**What needs to be done:** Return the entries that follow exactly, with no images.

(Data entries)
=== Section Start ===

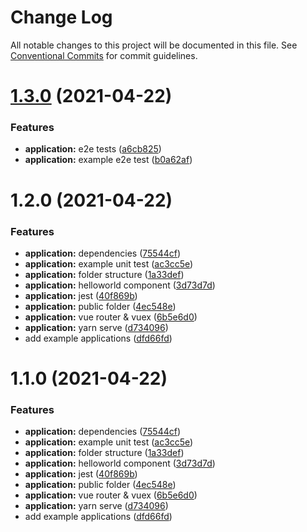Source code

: # Change Log

All notable changes to this project will be documented in this file.
See [Conventional Commits](https://conventionalcommits.org) for commit guidelines.

# [1.3.0](https://github.com/Formonsus/vue-enterprise-app/compare/@vue-enterprise-app/application@1.2.0...@vue-enterprise-app/application@1.3.0) (2021-04-22)


### Features

* **application:** e2e tests ([a6cb825](https://github.com/Formonsus/vue-enterprise-app/commit/a6cb8255d646c97a2752413f2e5b178945b0343d))
* **application:** example e2e test ([b0a62af](https://github.com/Formonsus/vue-enterprise-app/commit/b0a62afcc6b41175f3b9dce3150f4aa550372c32))





# 1.2.0 (2021-04-22)


### Features

* **application:** dependencies ([75544cf](https://github.com/Formonsus/vue-enterprise-app/commit/75544cff4807235a5efb2a1bd34450703867c33d))
* **application:** example unit test ([ac3cc5e](https://github.com/Formonsus/vue-enterprise-app/commit/ac3cc5e876ace78048cc9f3ab07ae3d0ecaf760b))
* **application:** folder structure ([1a33def](https://github.com/Formonsus/vue-enterprise-app/commit/1a33def9234991b2e6c6a5a10d7c70268799c6d9))
* **application:** helloworld component ([3d73d7d](https://github.com/Formonsus/vue-enterprise-app/commit/3d73d7dfffa082e0fd0f9b4e120832b67011697e))
* **application:** jest ([40f869b](https://github.com/Formonsus/vue-enterprise-app/commit/40f869bcadd4ed6b837b266f76dc1132dd7954e5))
* **application:** public folder ([4ec548e](https://github.com/Formonsus/vue-enterprise-app/commit/4ec548ec1c3fbe52750e1fda4089832bcb79910e))
* **application:** vue router & vuex ([6b5e6d0](https://github.com/Formonsus/vue-enterprise-app/commit/6b5e6d027ad8cc70dd14b95638907e64d370182d))
* **application:** yarn serve ([d734096](https://github.com/Formonsus/vue-enterprise-app/commit/d7340968d3ca451c9e8117ad0687236a16fbefe6))
* add example applications ([dfd66fd](https://github.com/Formonsus/vue-enterprise-app/commit/dfd66fdf4deb368029654aceb815de796ac29e8a))





# 1.1.0 (2021-04-22)


### Features

* **application:** dependencies ([75544cf](https://github.com/Formonsus/vue-enterprise-app/commit/75544cff4807235a5efb2a1bd34450703867c33d))
* **application:** example unit test ([ac3cc5e](https://github.com/Formonsus/vue-enterprise-app/commit/ac3cc5e876ace78048cc9f3ab07ae3d0ecaf760b))
* **application:** folder structure ([1a33def](https://github.com/Formonsus/vue-enterprise-app/commit/1a33def9234991b2e6c6a5a10d7c70268799c6d9))
* **application:** helloworld component ([3d73d7d](https://github.com/Formonsus/vue-enterprise-app/commit/3d73d7dfffa082e0fd0f9b4e120832b67011697e))
* **application:** jest ([40f869b](https://github.com/Formonsus/vue-enterprise-app/commit/40f869bcadd4ed6b837b266f76dc1132dd7954e5))
* **application:** public folder ([4ec548e](https://github.com/Formonsus/vue-enterprise-app/commit/4ec548ec1c3fbe52750e1fda4089832bcb79910e))
* **application:** vue router & vuex ([6b5e6d0](https://github.com/Formonsus/vue-enterprise-app/commit/6b5e6d027ad8cc70dd14b95638907e64d370182d))
* **application:** yarn serve ([d734096](https://github.com/Formonsus/vue-enterprise-app/commit/d7340968d3ca451c9e8117ad0687236a16fbefe6))
* add example applications ([dfd66fd](https://github.com/Formonsus/vue-enterprise-app/commit/dfd66fdf4deb368029654aceb815de796ac29e8a))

=== Section End ===

**Solution for this task:**
Source code

: # Change Log

All notable changes to this project will be documented in this file.
See [Conventional Commits](https://conventionalcommits.org) for commit guidelines.

# [1.3.0](https://github.com/Formonsus/vue-enterprise-app/compare/@vue-enterprise-app/application@1.2.0...@vue-enterprise-app/application@1.3.0) (2021-04-22)


### Features

* **application:** e2e tests ([a6cb825](https://github.com/Formonsus/vue-enterprise-app/commit/a6cb8255d646c97a2752413f2e5b178945b0343d))
* **application:** example e2e test ([b0a62af](https://github.com/Formonsus/vue-enterprise-app/commit/b0a62afcc6b41175f3b9dce3150f4aa550372c32))





# 1.2.0 (2021-04-22)


### Features

* **application:** dependencies ([75544cf](https://github.com/Formonsus/vue-enterprise-app/commit/75544cff4807235a5efb2a1bd34450703867c33d))
* **application:** example unit test ([ac3cc5e](https://github.com/Formonsus/vue-enterprise-app/commit/ac3cc5e876ace78048cc9f3ab07ae3d0ecaf760b))
* **application:** folder structure ([1a33def](https://github.com/Formonsus/vue-enterprise-app/commit/1a33def9234991b2e6c6a5a10d7c70268799c6d9))
* **application:** helloworld component ([3d73d7d](https://github.com/Formonsus/vue-enterprise-app/commit/3d73d7dfffa082e0fd0f9b4e120832b67011697e))
* **application:** jest ([40f869b](https://github.com/Formonsus/vue-enterprise-app/commit/40f869bcadd4ed6b837b266f76dc1132dd7954e5))
* **application:** public folder ([4ec548e](https://github.com/Formonsus/vue-enterprise-app/commit/4ec548ec1c3fbe52750e1fda4089832bcb79910e))
* **application:** vue router & vuex ([6b5e6d0](https://github.com/Formonsus/vue-enterprise-app/commit/6b5e6d027ad8cc70dd14b95638907e64d370182d))
* **application:** yarn serve ([d734096](https://github.com/Formonsus/vue-enterprise-app/commit/d7340968d3ca451c9e8117ad0687236a16fbefe6))
* add example applications ([dfd66fd](https://github.com/Formonsus/vue-enterprise-app/commit/dfd66fdf4deb368029654aceb815de796ac29e8a))





# 1.1.0 (2021-04-22)


### Features

* **application:** dependencies ([75544cf](https://github.com/Formonsus/vue-enterprise-app/commit/75544cff4807235a5efb2a1bd34450703867c33d))
* **application:** example unit test ([ac3cc5e](https://github.com/Formonsus/vue-enterprise-app/commit/ac3cc5e876ace78048cc9f3ab07ae3d0ecaf760b))
* **application:** folder structure ([1a33def](https://github.com/Formonsus/vue-enterprise-app/commit/1a33def9234991b2e6c6a5a10d7c70268799c6d9))
* **application:** helloworld component ([3d73d7d](https://github.com/Formonsus/vue-enterprise-app/commit/3d73d7dfffa082e0fd0f9b4e120832b67011697e))
* **application:** jest ([40f869b](https://github.com/Formonsus/vue-enterprise-app/commit/40f869bcadd4ed6b837b266f76dc1132dd7954e5))
* **application:** public folder ([4ec548e](https://github.com/Formonsus/vue-enterprise-app/commit/4ec548ec1c3fbe52750e1fda4089832bcb79910e))
* **application:** vue router & vuex ([6b5e6d0](https://github.com/Formonsus/vue-enterprise-app/commit/6b5e6d027ad8cc70dd14b95638907e64d370182d))
* **application:** yarn serve ([d734096](https://github.com/Formonsus/vue-enterprise-app/commit/d7340968d3ca451c9e8117ad0687236a16fbefe6))
* add example applications ([dfd66fd](https://github.com/Formonsus/vue-enterprise-app/commit/dfd66fdf4deb368029654aceb815de796ac29e8a))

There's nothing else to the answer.